The Dollar, Euro, Yuan, Yen and Rupee: “currency wars”

(Reuters) – “It’s our currency and your problem,” U.S. Treasury Secretary John Connally famously said of the dollar in 1971. More than 40 years later, China is doing something about it.

Fed up with what it sees as Washington’s malign neglect of the dollar, China is busily promoting the cross-border use of its own currency, the yuan, also known as the renminbi, in trade and investment.

The aim is both narrowly commercial – to reduce transaction costs for Chinese exporters and importers – and sweepingly strategic.

Displacing the dollar, Beijing says, will reduce volatility in oil and commodity prices and belatedly erode the ‘exorbitant privilege’ the United States enjoys as the issuer of the reserve currency at the heart of a post-war international financial architecture it now sees as hopelessly outmoded.

Zha Xiaogang, a researcher at the Shanghai Institutes for International Studies, said Beijing wants to see a better-balanced international monetary system consisting of at least the dollar, euro and yuan and perhaps other currencies such as the yen and the Indian rupee.

Competition among major currency issuers and a wider menu of options when investing, trading or seeking a store of value would produce better results for the world economy, Zha argued.

“The shortcomings of the current international monetary system pose a big threat to China’s economy,” he said. “With more alternatives, the margin for the U.S. would be greatly narrowed, which will certainly weaken the power basis of the U.S.”

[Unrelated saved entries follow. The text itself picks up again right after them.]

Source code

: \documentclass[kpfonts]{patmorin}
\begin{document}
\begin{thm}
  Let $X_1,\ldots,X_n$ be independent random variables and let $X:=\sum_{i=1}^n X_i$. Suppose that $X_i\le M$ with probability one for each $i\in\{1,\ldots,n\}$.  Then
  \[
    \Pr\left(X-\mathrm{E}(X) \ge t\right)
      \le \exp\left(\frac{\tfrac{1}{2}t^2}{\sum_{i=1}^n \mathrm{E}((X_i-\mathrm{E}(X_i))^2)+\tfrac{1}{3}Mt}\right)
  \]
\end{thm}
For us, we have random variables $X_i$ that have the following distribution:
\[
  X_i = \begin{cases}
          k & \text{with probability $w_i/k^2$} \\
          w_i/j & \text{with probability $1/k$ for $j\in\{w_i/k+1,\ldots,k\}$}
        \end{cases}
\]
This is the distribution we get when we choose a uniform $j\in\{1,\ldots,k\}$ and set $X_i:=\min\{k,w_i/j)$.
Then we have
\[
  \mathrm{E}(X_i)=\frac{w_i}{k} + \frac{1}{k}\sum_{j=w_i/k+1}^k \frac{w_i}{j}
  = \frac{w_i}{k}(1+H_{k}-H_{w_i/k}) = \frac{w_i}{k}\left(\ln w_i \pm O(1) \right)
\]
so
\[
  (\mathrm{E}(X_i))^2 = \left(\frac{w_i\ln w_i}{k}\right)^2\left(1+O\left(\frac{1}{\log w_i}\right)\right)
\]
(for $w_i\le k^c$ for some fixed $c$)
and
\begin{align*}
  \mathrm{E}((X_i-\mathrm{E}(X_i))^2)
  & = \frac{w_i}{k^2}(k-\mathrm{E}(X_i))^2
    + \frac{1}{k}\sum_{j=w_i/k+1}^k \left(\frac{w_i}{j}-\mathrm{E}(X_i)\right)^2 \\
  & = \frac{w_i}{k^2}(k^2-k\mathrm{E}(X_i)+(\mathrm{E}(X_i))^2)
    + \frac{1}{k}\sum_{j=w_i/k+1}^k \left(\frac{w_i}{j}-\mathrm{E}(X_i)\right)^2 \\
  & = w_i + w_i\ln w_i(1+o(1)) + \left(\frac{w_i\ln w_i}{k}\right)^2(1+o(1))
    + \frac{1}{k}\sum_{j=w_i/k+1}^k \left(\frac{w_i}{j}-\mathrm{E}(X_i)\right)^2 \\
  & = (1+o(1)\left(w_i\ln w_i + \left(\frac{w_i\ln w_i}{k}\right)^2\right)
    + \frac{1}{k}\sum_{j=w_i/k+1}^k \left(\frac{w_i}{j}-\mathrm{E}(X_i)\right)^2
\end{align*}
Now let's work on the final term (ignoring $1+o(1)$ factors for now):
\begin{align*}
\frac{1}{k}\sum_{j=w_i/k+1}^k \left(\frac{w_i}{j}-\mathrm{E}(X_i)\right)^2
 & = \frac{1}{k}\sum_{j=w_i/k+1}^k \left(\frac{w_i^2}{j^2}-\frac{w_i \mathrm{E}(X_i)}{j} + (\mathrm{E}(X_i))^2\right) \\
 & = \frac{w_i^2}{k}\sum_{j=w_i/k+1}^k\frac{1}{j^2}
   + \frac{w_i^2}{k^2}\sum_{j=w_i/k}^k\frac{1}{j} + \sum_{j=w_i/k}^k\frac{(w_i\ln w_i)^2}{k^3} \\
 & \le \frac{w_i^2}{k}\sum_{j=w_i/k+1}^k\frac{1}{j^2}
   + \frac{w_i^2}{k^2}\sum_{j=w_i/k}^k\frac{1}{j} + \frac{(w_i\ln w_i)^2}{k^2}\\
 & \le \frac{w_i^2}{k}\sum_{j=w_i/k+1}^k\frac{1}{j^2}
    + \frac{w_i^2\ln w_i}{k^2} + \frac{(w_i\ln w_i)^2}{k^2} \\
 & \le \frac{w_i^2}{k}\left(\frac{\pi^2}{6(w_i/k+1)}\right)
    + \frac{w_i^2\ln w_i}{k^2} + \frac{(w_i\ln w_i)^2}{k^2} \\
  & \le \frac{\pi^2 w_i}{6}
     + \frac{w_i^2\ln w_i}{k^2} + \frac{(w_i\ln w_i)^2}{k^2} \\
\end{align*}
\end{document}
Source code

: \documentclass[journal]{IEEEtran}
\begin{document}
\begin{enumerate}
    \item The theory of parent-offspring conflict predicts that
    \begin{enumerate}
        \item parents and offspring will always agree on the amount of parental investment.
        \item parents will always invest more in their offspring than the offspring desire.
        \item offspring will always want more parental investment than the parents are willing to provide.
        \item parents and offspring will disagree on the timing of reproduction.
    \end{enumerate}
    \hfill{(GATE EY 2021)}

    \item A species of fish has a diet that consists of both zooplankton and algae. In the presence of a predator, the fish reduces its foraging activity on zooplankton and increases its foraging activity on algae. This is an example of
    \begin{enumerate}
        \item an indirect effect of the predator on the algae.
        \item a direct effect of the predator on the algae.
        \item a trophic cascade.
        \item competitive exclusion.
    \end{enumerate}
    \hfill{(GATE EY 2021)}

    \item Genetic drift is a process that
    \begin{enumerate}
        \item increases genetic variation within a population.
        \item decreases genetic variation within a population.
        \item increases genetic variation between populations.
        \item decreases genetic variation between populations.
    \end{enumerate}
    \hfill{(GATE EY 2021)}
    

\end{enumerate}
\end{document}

The great financial crisis, alongside the ascent of China and other emerging markets and the existential threat to the euro, is prompting policymakers in the West, too, to question the established monetary order. Change is in the air.

But with no obvious alternative to the dollar for now, the timing and extent of any shifts in the existing order are inherently unpredictable, much like exchange rates themselves.

Harsha Vardanha Singh, deputy director-general of the World Trade Organization, said the yuan was the currency most likely to acquire reserve status in years to come.

But, because of the changing patterns of trade and the increase in supply chains, other currencies important in regional trade would assume a much larger significance on the global stage, he argued.

“These various developments will create a much more extensive multi-polar currency world than is usually anticipated,” Singh said.

The phrase “currency wars” inevitably springs to mind as rising economies show their resentment of incumbents, notably the United States, which they view as resorting to maximum monetary stimulus without worrying about the global spillovers.